(Records excerpted from a collection)
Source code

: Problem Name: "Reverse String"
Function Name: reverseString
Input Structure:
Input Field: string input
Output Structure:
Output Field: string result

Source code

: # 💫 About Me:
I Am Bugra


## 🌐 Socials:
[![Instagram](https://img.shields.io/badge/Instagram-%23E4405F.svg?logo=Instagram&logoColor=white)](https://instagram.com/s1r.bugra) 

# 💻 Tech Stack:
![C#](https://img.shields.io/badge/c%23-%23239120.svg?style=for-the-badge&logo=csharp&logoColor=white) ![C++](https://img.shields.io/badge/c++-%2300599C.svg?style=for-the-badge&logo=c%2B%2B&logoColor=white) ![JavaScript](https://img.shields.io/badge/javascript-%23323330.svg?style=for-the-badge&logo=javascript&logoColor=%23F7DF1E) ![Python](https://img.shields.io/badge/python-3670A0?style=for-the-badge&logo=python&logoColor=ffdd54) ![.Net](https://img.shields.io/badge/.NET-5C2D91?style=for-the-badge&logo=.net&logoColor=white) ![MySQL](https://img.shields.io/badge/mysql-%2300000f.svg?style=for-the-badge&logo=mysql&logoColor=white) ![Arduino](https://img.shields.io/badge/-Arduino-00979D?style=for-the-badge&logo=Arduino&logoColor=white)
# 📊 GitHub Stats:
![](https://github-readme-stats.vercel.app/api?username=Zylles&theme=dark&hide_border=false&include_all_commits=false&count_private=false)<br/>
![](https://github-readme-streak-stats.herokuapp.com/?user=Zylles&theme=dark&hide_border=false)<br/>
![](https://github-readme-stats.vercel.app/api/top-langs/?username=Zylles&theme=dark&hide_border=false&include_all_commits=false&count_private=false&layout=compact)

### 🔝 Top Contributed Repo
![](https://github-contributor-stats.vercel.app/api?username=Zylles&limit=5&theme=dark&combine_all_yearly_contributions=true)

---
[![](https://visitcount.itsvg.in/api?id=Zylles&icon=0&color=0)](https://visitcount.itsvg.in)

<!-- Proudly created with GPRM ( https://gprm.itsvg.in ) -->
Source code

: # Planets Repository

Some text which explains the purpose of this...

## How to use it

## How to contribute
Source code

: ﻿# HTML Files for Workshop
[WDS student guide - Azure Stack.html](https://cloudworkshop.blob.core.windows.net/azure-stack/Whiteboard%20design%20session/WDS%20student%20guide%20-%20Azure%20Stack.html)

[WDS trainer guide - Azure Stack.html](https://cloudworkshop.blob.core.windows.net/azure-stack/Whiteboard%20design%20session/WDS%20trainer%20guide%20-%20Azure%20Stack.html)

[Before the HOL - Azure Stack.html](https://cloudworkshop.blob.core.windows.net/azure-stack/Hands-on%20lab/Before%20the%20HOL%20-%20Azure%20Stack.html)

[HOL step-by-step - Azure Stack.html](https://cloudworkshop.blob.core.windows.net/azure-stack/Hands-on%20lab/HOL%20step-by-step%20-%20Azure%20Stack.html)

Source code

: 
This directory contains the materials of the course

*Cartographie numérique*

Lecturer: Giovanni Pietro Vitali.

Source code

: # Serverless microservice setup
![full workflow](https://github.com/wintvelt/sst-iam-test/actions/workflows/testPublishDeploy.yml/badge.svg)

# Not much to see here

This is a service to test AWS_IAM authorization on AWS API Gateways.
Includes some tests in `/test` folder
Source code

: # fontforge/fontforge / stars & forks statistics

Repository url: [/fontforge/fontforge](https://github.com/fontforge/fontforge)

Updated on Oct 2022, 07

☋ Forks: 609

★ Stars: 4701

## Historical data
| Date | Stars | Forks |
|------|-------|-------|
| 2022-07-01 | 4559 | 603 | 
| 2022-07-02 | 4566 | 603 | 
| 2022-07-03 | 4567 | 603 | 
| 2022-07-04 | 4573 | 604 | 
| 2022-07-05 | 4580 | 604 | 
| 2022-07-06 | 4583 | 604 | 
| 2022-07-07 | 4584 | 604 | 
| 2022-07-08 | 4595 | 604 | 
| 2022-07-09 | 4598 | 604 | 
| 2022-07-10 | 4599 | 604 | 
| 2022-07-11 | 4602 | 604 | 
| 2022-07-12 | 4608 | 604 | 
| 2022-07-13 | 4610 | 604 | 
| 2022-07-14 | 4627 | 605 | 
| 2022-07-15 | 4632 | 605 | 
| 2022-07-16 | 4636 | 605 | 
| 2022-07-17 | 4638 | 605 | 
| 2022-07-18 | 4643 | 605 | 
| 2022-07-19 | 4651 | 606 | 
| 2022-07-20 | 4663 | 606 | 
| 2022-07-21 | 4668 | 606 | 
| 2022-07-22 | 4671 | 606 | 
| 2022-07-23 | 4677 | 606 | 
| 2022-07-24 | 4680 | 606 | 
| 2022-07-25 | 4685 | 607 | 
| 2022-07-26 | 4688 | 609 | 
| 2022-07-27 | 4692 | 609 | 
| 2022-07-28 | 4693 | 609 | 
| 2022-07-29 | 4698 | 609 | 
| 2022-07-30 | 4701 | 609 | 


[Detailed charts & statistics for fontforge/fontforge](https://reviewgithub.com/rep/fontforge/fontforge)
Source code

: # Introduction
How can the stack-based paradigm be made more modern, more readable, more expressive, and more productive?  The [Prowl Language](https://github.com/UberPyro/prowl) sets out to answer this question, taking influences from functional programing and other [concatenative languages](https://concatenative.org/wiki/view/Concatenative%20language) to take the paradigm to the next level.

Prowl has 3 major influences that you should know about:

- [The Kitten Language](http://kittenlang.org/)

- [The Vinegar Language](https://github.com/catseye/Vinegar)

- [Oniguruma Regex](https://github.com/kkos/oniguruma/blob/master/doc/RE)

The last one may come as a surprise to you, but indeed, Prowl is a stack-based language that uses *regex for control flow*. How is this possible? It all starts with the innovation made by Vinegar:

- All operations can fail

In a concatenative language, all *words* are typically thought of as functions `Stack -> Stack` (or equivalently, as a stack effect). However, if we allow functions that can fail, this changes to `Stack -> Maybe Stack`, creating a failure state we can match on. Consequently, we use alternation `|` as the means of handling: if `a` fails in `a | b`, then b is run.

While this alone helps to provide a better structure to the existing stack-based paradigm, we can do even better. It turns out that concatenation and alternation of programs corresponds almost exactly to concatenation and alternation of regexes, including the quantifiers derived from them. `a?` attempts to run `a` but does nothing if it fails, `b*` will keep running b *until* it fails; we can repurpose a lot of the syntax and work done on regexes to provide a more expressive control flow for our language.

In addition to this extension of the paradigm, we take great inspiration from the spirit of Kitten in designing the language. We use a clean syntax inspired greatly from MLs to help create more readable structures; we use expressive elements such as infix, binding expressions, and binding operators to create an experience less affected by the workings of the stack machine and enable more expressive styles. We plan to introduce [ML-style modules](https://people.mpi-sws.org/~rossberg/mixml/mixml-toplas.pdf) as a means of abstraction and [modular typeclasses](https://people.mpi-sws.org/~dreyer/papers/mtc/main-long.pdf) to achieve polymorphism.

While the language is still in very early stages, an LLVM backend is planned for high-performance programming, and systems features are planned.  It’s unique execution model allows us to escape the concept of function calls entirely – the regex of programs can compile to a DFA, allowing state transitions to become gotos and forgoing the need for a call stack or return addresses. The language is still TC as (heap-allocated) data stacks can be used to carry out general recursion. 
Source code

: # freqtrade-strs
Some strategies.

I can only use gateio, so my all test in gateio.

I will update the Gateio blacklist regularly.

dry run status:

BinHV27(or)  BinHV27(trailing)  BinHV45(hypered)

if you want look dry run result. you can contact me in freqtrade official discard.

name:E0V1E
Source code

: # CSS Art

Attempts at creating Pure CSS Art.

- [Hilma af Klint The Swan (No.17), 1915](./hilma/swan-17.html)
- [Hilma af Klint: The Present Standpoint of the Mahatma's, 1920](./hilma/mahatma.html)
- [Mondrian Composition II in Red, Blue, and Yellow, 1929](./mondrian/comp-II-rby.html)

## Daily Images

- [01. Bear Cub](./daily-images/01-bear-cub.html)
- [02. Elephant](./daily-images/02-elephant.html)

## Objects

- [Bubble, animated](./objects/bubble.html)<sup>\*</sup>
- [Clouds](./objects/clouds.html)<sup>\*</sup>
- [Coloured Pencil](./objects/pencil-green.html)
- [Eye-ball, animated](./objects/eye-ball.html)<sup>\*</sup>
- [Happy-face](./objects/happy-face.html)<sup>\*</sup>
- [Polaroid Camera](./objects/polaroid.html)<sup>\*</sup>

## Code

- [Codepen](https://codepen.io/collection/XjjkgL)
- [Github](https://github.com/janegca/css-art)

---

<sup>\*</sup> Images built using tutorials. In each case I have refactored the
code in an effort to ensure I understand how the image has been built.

- **PROBLEM DETAILS**
Please output the exact lines of the records above, beginning with the first and stopping after the line that holds "### 🔝 Top Contributed Repo", and nothing else.

- **WRITTEN SOLUTION**
Source code

: Problem Name: "Reverse String"
Function Name: reverseString
Input Structure:
Input Field: string input
Output Structure:
Output Field: string result

Source code

: # 💫 About Me:
I Am Bugra


## 🌐 Socials:
[![Instagram](https://img.shields.io/badge/Instagram-%23E4405F.svg?logo=Instagram&logoColor=white)](https://instagram.com/s1r.bugra) 

# 💻 Tech Stack:
![C#](https://img.shields.io/badge/c%23-%23239120.svg?style=for-the-badge&logo=csharp&logoColor=white) ![C++](https://img.shields.io/badge/c++-%2300599C.svg?style=for-the-badge&logo=c%2B%2B&logoColor=white) ![JavaScript](https://img.shields.io/badge/javascript-%23323330.svg?style=for-the-badge&logo=javascript&logoColor=%23F7DF1E) ![Python](https://img.shields.io/badge/python-3670A0?style=for-the-badge&logo=python&logoColor=ffdd54) ![.Net](https://img.shields.io/badge/.NET-5C2D91?style=for-the-badge&logo=.net&logoColor=white) ![MySQL](https://img.shields.io/badge/mysql-%2300000f.svg?style=for-the-badge&logo=mysql&logoColor=white) ![Arduino](https://img.shields.io/badge/-Arduino-00979D?style=for-the-badge&logo=Arduino&logoColor=white)
# 📊 GitHub Stats:
![](https://github-readme-stats.vercel.app/api?username=Zylles&theme=dark&hide_border=false&include_all_commits=false&count_private=false)<br/>
![](https://github-readme-streak-stats.herokuapp.com/?user=Zylles&theme=dark&hide_border=false)<br/>
![](https://github-readme-stats.vercel.app/api/top-langs/?username=Zylles&theme=dark&hide_border=false&include_all_commits=false&count_private=false&layout=compact)

### 🔝 Top Contributed Repo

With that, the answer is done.